This notebook was created by [William Mattingly](https://datascience.si.edu/people/dr-william-mattingly) for the 2022 Text Analysis Pedagogy Institute, with support from the [National Endowment for the Humanities](https://neh.gov), [JSTOR Labs](https://labs.jstor.org/), and [University of Arizona Libraries](https://new.library.arizona.edu/).

This notebook is adapted by Zhuo Chen under [Creative Commons CC BY License](https://creativecommons.org/licenses/by/4.0/).

For questions/comments/improvements, email zhuo.chen@ithaka.org or nathan.kelber@ithaka.org<br />
____

# Multilingual NER 2

This is lesson 2 of 3 in the educational series on multilingual NER. This notebook is focused on rules-based NER. 

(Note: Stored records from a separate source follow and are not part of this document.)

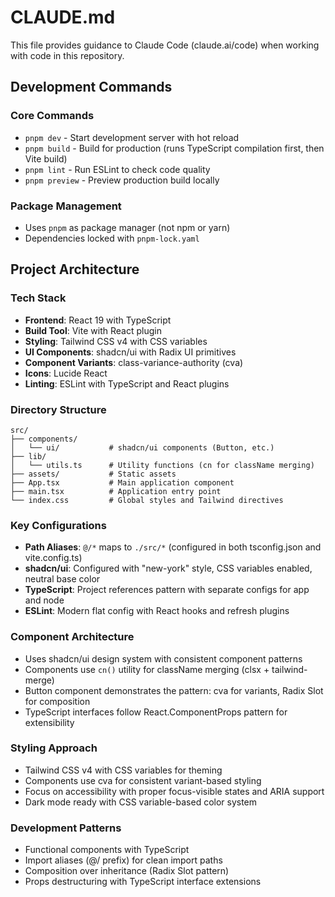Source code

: # CLAUDE.md

This file provides guidance to Claude Code (claude.ai/code) when working with code in this repository.

## Development Commands

### Core Commands
- `pnpm dev` - Start development server with hot reload
- `pnpm build` - Build for production (runs TypeScript compilation first, then Vite build)
- `pnpm lint` - Run ESLint to check code quality
- `pnpm preview` - Preview production build locally

### Package Management
- Uses `pnpm` as package manager (not npm or yarn)
- Dependencies locked with `pnpm-lock.yaml`

## Project Architecture

### Tech Stack
- **Frontend**: React 19 with TypeScript
- **Build Tool**: Vite with React plugin
- **Styling**: Tailwind CSS v4 with CSS variables
- **UI Components**: shadcn/ui with Radix UI primitives
- **Component Variants**: class-variance-authority (cva)
- **Icons**: Lucide React
- **Linting**: ESLint with TypeScript and React plugins

### Directory Structure
```
src/
├── components/
│   └── ui/           # shadcn/ui components (Button, etc.)
├── lib/
│   └── utils.ts      # Utility functions (cn for className merging)
├── assets/           # Static assets
├── App.tsx           # Main application component
├── main.tsx          # Application entry point
└── index.css         # Global styles and Tailwind directives
```

### Key Configurations
- **Path Aliases**: `@/*` maps to `./src/*` (configured in both tsconfig.json and vite.config.ts)
- **shadcn/ui**: Configured with "new-york" style, CSS variables enabled, neutral base color
- **TypeScript**: Project references pattern with separate configs for app and node
- **ESLint**: Modern flat config with React hooks and refresh plugins

### Component Architecture
- Uses shadcn/ui design system with consistent component patterns
- Components use `cn()` utility for className merging (clsx + tailwind-merge)
- Button component demonstrates the pattern: cva for variants, Radix Slot for composition
- TypeScript interfaces follow React.ComponentProps pattern for extensibility

### Styling Approach
- Tailwind CSS v4 with CSS variables for theming
- Components use cva for consistent variant-based styling
- Focus on accessibility with proper focus-visible states and ARIA support
- Dark mode ready with CSS variable-based color system

### Development Patterns
- Functional components with TypeScript
- Import aliases (@/ prefix) for clean import paths
- Composition over inheritance (Radix Slot pattern)
- Props destructuring with TypeScript interface extensions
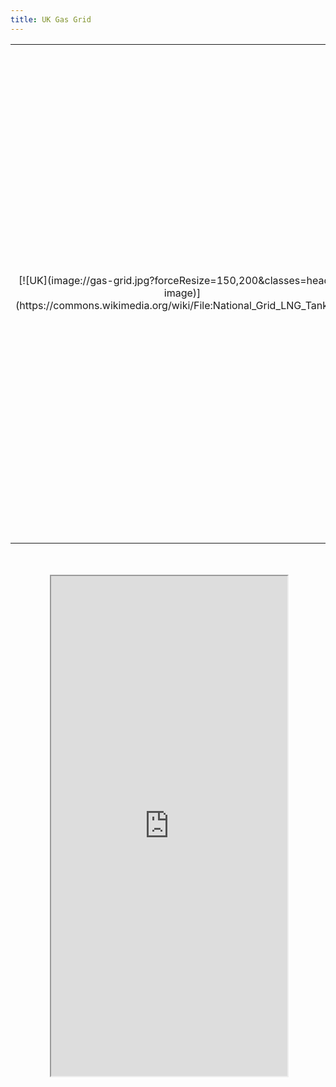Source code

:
 ```yaml
---
title: UK Gas Grid
---
```


<table>
	<tr>
		<td width="25%" style="text-align: center;" markdown="1">[![UK](image://gas-grid.jpg?forceResize=150,200&classes=header-image)](https://commons.wikimedia.org/wiki/File:National_Grid_LNG_Tank.jpg)</td>
		<td width="75%"><h2>UK Gas Grid</h2>This module of the UK Digital Twin provides a map visualisation of the Knowledge Graph containing data on UK power plants. The Knowledge Graph is also queried to provide meta-data on each individual power plant; select a node on the map to view it. Please note that there may be some loading time before nodes are shown on the map.</td>
	</tr>
</table>
<br><br>

<div id="map-container" class="full-width" style="height: 800px;">
	<div id="map-inner" style="width: 75%; height: 100%; margin: 0 auto; position: relative;">
		<iframe id="map-frame" width="100%" height="100%" src="http://localhost:4001/" />
	</div>
</div>
<br>

[plugin:content-inject](/modular/partners)
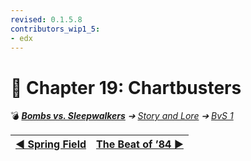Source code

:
 ```yaml
---
revised: 0.1.5.8
contributors_wip1_5:
- edx
---
```


# 📄 Chapter 19: Chartbusters

💣 ***[Bombs vs. Sleepwalkers](/README.md)** ➔ [Story and Lore](/story/readme.md) ➔ [BvS 1](/story/bvs1/readme.md)*

| [◀️ Spring Field](/story/bvs1/18_spring_field.md) | [The Beat of ’84 ▶️](/story/bvs1/20_the_beat_of_84.md) |
| --: | :-- |
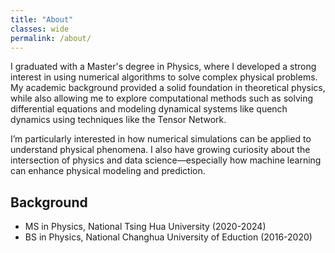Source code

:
 ```yaml
---
title: "About"
classes: wide
permalink: /about/
---
```


I graduated with a Master's degree in Physics, where I developed a strong interest in using numerical algorithms to solve complex physical problems. My academic background provided a solid foundation in theoretical physics, while also allowing me to explore computational methods such as solving differential equations and modeling dynamical systems like quench dynamics using techniques like the Tensor Network.

I’m particularly interested in how numerical simulations can be applied to understand physical phenomena. I also have growing curiosity about the intersection of physics and data science—especially how machine learning can enhance physical modeling and prediction.

## Background
- MS in Physics, National Tsing Hua University (2020-2024)
- BS in Physics, National Changhua University of Eduction (2016-2020)
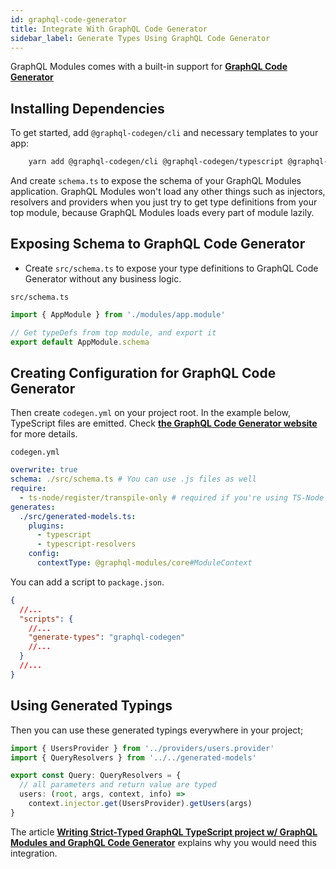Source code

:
 ```yaml
---
id: graphql-code-generator
title: Integrate With GraphQL Code Generator
sidebar_label: Generate Types Using GraphQL Code Generator
---
```


GraphQL Modules comes with a built-in support for **[GraphQL Code Generator](https://graphql-code-generator.com)**

## Installing Dependencies

To get started, add `@graphql-codegen/cli` and necessary templates to your app:

```bash
    yarn add @graphql-codegen/cli @graphql-codegen/typescript @graphql-codegen/typescript-resolvers
```

And create `schema.ts` to expose the schema of your GraphQL Modules application.
GraphQL Modules won't load any other things such as injectors, resolvers and providers when you just try to get type definitions from your top module, because GraphQL Modules loads every part of module lazily.

## Exposing Schema to GraphQL Code Generator

- Create `src/schema.ts` to expose your type definitions to GraphQL Code Generator without any business logic.

`src/schema.ts`

```typescript
import { AppModule } from './modules/app.module'

// Get typeDefs from top module, and export it
export default AppModule.schema
```

## Creating Configuration for GraphQL Code Generator

Then create `codegen.yml` on your project root.
In the example below, TypeScript files are emitted.
Check **[the GraphQL Code Generator website](https://graphql-code-generator.com/)** for more details.

`codegen.yml`

```yaml
overwrite: true
schema: ./src/schema.ts # You can use .js files as well
require:
  - ts-node/register/transpile-only # required if you're using TS-Node
generates:
  ./src/generated-models.ts:
    plugins:
      - typescript
      - typescript-resolvers
    config:
      contextType: @graphql-modules/core#ModuleContext
```

You can add a script to `package.json`.

```json
{
  //...
  "scripts": {
    //...
    "generate-types": "graphql-codegen"
    //...
  }
  //...
}
```

## Using Generated Typings

Then you can use these generated typings everywhere in your project;

```typescript
import { UsersProvider } from '../providers/users.provider'
import { QueryResolvers } from '../../generated-models'

export const Query: QueryResolvers = {
  // all parameters and return value are typed
  users: (root, args, context, info) =>
    context.injector.get(UsersProvider).getUsers(args)
}
```

The article **[Writing Strict-Typed GraphQL TypeScript project w/ GraphQL Modules and GraphQL Code Generator](https://medium.com/p/c22f6caa17b8)** explains why you would need this integration.
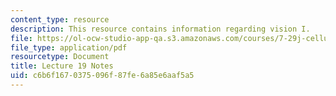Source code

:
 ```yaml
---
content_type: resource
description: This resource contains information regarding vision I.
file: https://ol-ocw-studio-app-qa.s3.amazonaws.com/courses/7-29j-cellular-neurobiology-spring-2012/c6b6f1670375096f87fe6a85e6aaf5a5_MIT7_29JS12_lecture19.pdf
file_type: application/pdf
resourcetype: Document
title: Lecture 19 Notes
uid: c6b6f167-0375-096f-87fe-6a85e6aaf5a5
---
```

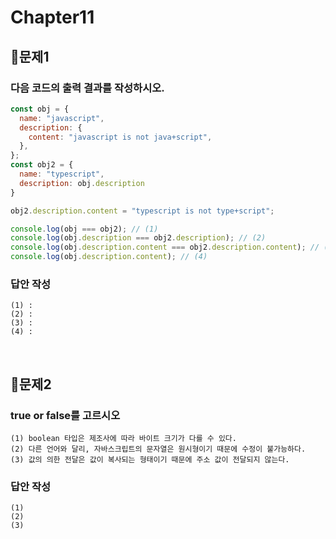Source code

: # Chapter11
## 📌문제1
### 다음 코드의 출력 결과를 작성하시오.
```js
const obj = {
  name: "javascript",
  description: {
    content: "javascript is not java+script",
  },
};
const obj2 = {
  name: "typescript",
  description: obj.description
}

obj2.description.content = "typescript is not type+script";

console.log(obj === obj2); // (1)
console.log(obj.description === obj2.description); // (2) 
console.log(obj.description.content === obj2.description.content); // (3)
console.log(obj.description.content); // (4)
```
### 답안 작성
```
(1) :
(2) :
(3) :
(4) :
```

<br>

## 📌문제2
### true or false를 고르시오
```
(1) boolean 타입은 제조사에 따라 바이트 크기가 다를 수 있다.
(2) 다른 언어와 달리, 자바스크립트의 문자열은 원시형이기 때문에 수정이 불가능하다.
(3) 값의 의한 전달은 값이 복사되는 형태이기 때문에 주소 값이 전달되지 않는다.
```
### 답안 작성
```
(1)
(2)
(3)
```

<br>
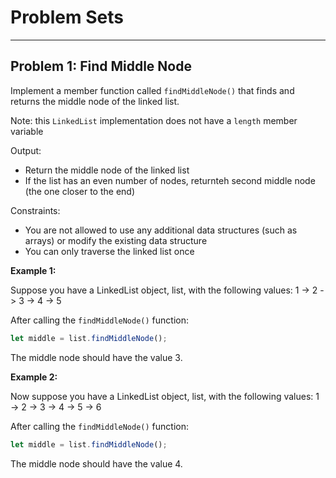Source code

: # Problem Sets
---
## Problem 1: Find Middle Node

Implement a member function called ```findMiddleNode()``` that finds and returns the middle node of the linked list.

Note: this ```LinkedList``` implementation does not have a ```length``` member variable

Output:
- Return the middle node of the linked list
- If the list has an even number of nodes, returnteh second middle node (the one closer to the end)

Constraints:
- You are not allowed to use any additional data structures (such as arrays) or modify the existing data structure
- You can only traverse the linked list once

**Example 1:**

Suppose you have a LinkedList object, list, with the following values:
1 -> 2 -> 3 -> 4 -> 5


After calling the ```findMiddleNode()``` function:

```js
let middle = list.findMiddleNode();
```
The middle node should have the value 3.

**Example 2:**

Now suppose you have a LinkedList object, list, with the following values:
1 -> 2 -> 3 -> 4 -> 5 -> 6


After calling the ```findMiddleNode()``` function:

```js
let middle = list.findMiddleNode();
```
The middle node should have the value 4.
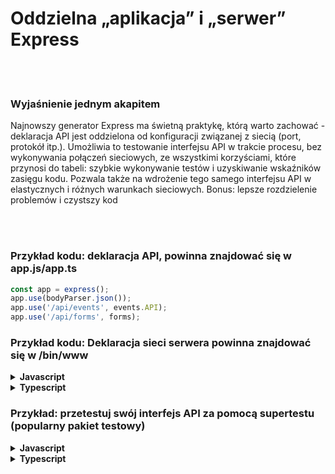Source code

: # Oddzielna „aplikacja” i „serwer” Express

<br/><br/>

### Wyjaśnienie jednym akapitem

Najnowszy generator Express ma świetną praktykę, którą warto zachować - deklaracja API jest oddzielona od konfiguracji związanej z siecią (port, protokół itp.). Umożliwia to testowanie interfejsu API w trakcie procesu, bez wykonywania połączeń sieciowych, ze wszystkimi korzyściami, które przynosi do tabeli: szybkie wykonywanie testów i uzyskiwanie wskaźników zasięgu kodu. Pozwala także na wdrożenie tego samego interfejsu API w elastycznych i różnych warunkach sieciowych. Bonus: lepsze rozdzielenie problemów i czystszy kod

<br/><br/>

### Przykład kodu: deklaracja API, powinna znajdować się w app.js/app.ts

```javascript
const app = express();
app.use(bodyParser.json());
app.use('/api/events', events.API);
app.use('/api/forms', forms);
```

### Przykład kodu: Deklaracja sieci serwera powinna znajdować się w /bin/www

<details>
<summary><strong>Javascript</strong></summary>

```javascript
const app = require('../app');
const http = require('http');

// Get port from environment and store in Express.
const port = normalizePort(process.env.PORT || '3000');
app.set('port', port);

// Create HTTP server.
const server = http.createServer(app);
```
</details>

<details>
<summary><strong>Typescript</strong></summary>

```typescript
import app from '../app';
import http from 'http';

// Get port from environment and store in Express.
const port = normalizePort(process.env.PORT || '3000');
app.set('port', port);

// Create HTTP server.
const server = http.createServer(app);
```
</details>

### Przykład: przetestuj swój interfejs API za pomocą supertestu (popularny pakiet testowy)

<details>
<summary><strong>Javascript</strong></summary>

```javascript
const app = express();

app.get('/user', (req, res) => {
  res.status(200).json({ name: 'tobi' });
});

request(app)
  .get('/user')
  .expect('Content-Type', /json/)
  .expect('Content-Length', '15')
  .expect(200)
  .end((err, res) => {
    if (err) throw err;
  });
```
</details>


<details>
<summary><strong>Typescript</strong></summary>

```typescript
const app = express();

app.get('/user', (req: Request, res: Response) => {
  res.status(200).json({ name: 'tobi' });
});

request(app)
  .get('/user')
  .expect('Content-Type', /json/)
  .expect('Content-Length', '15')
  .expect(200)
  .end((err: Error) => {
    if (err) throw err;
  });

```
</details>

**Audience:** Teachers / Learners / Researchers

**Use case:** Tutorial / How-To / Reference / Explanation

**Difficulty:** Beginner / Intermediate / Advanced

**Completion time:** 90 minutes

**Knowledge Required:** 

* [Python Basics](./python-basics-1.ipynb)
* [Python intermediate 4](./python-intermediate-4.ipynb)

**Knowledge Recommended:**

* Basic file operations (open, close, read, write)


**Learning Objectives:**
After this lesson, learners will be able to:

* Understand How to use spaCy to do NER
* Understand How to Create an EntityRuler
* Understand How to Identify Languages of a Corpus
* Understand A bit about Unsupervised Learning

___

# Install required Python libraries

In [None]:
!pip3 install spacy # for NLP
!pip3 install -U spacy
!pip3 install spacy_langdetect # for language detection
!pip3 install bulk
!pip3 install pandas
!pip3 install umap-learn
!pip3 install sentence_transformers
!python3 -m spacy download en_core_web_sm # for English NER
!python3 -m spacy download es_core_news_sm # for Spanish NER
!python3 -m spacy download zh_core_web_sm # for Spanish NER

# Introduction to spaCy

The spaCy (spelled correctly) library is a robust machine learning library for Natural Language Processing. It supports a wide variety of languages with statistical models capable of parsing texts, identifying parts-of-speech, and extract entities. 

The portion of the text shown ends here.